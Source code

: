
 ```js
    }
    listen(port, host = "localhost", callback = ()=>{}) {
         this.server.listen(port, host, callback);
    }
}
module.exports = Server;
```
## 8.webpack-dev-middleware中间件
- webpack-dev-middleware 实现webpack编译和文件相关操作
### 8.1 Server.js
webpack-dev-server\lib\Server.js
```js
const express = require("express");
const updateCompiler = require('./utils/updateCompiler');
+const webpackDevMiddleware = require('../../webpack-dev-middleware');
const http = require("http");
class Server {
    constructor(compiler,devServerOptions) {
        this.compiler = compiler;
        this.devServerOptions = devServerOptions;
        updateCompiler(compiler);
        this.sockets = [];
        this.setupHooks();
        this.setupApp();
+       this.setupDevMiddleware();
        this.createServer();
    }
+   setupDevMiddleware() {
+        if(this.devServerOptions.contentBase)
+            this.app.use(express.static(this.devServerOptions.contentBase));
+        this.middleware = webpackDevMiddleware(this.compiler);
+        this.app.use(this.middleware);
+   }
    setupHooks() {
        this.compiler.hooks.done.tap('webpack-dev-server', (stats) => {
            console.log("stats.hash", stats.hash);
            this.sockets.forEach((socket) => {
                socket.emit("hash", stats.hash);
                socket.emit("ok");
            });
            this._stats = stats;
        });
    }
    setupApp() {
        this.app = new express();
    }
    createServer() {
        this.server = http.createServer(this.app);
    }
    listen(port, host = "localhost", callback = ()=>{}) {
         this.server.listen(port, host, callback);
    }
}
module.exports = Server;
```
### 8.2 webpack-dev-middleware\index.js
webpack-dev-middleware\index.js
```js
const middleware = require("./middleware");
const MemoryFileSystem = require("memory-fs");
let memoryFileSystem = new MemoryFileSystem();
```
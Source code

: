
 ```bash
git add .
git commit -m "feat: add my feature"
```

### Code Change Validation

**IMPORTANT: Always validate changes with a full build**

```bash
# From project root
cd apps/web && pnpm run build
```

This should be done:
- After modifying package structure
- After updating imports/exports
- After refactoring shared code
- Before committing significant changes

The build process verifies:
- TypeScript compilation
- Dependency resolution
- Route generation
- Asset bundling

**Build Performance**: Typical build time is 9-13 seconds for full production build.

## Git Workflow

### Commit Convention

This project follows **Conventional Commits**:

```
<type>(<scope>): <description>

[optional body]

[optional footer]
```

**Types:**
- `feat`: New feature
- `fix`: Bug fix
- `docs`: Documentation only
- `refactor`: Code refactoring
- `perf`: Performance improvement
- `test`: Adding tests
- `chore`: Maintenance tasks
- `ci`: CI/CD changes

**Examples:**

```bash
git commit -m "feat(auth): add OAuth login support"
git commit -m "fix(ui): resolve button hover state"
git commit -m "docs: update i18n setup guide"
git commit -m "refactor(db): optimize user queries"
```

==================================================

## Task goal
An exact transcription of every record above is required.

## Solution below
Source code

:
 ```js
    }
    listen(port, host = "localhost", callback = ()=>{}) {
         this.server.listen(port, host, callback);
    }
}
module.exports = Server;
```
## 8.webpack-dev-middleware中间件
- webpack-dev-middleware 实现webpack编译和文件相关操作
### 8.1 Server.js
webpack-dev-server\lib\Server.js
```js
const express = require("express");
const updateCompiler = require('./utils/updateCompiler');
+const webpackDevMiddleware = require('../../webpack-dev-middleware');
const http = require("http");
class Server {
    constructor(compiler,devServerOptions) {
        this.compiler = compiler;
        this.devServerOptions = devServerOptions;
        updateCompiler(compiler);
        this.sockets = [];
        this.setupHooks();
        this.setupApp();
+       this.setupDevMiddleware();
        this.createServer();
    }
+   setupDevMiddleware() {
+        if(this.devServerOptions.contentBase)
+            this.app.use(express.static(this.devServerOptions.contentBase));
+        this.middleware = webpackDevMiddleware(this.compiler);
+        this.app.use(this.middleware);
+   }
    setupHooks() {
        this.compiler.hooks.done.tap('webpack-dev-server', (stats) => {
            console.log("stats.hash", stats.hash);
            this.sockets.forEach((socket) => {
                socket.emit("hash", stats.hash);
                socket.emit("ok");
            });
            this._stats = stats;
        });
    }
    setupApp() {
        this.app = new express();
    }
    createServer() {
        this.server = http.createServer(this.app);
    }
    listen(port, host = "localhost", callback = ()=>{}) {
         this.server.listen(port, host, callback);
    }
}
module.exports = Server;
```
### 8.2 webpack-dev-middleware\index.js
webpack-dev-middleware\index.js
```js
const middleware = require("./middleware");
const MemoryFileSystem = require("memory-fs");
let memoryFileSystem = new MemoryFileSystem();
```
Source code

:
 ```bash
git add .
git commit -m "feat: add my feature"
```

### Code Change Validation

**IMPORTANT: Always validate changes with a full build**

```bash
# From project root
cd apps/web && pnpm run build
```

This should be done:
- After modifying package structure
- After updating imports/exports
- After refactoring shared code
- Before committing significant changes

The build process verifies:
- TypeScript compilation
- Dependency resolution
- Route generation
- Asset bundling

**Build Performance**: Typical build time is 9-13 seconds for full production build.

## Git Workflow

### Commit Convention

This project follows **Conventional Commits**:

```
<type>(<scope>): <description>

[optional body]

[optional footer]
```

**Types:**
- `feat`: New feature
- `fix`: Bug fix
- `docs`: Documentation only
- `refactor`: Code refactoring
- `perf`: Performance improvement
- `test`: Adding tests
- `chore`: Maintenance tasks
- `ci`: CI/CD changes

**Examples:**

```bash
git commit -m "feat(auth): add OAuth login support"
git commit -m "fix(ui): resolve button hover state"
git commit -m "docs: update i18n setup guide"
git commit -m "refactor(db): optimize user queries"
```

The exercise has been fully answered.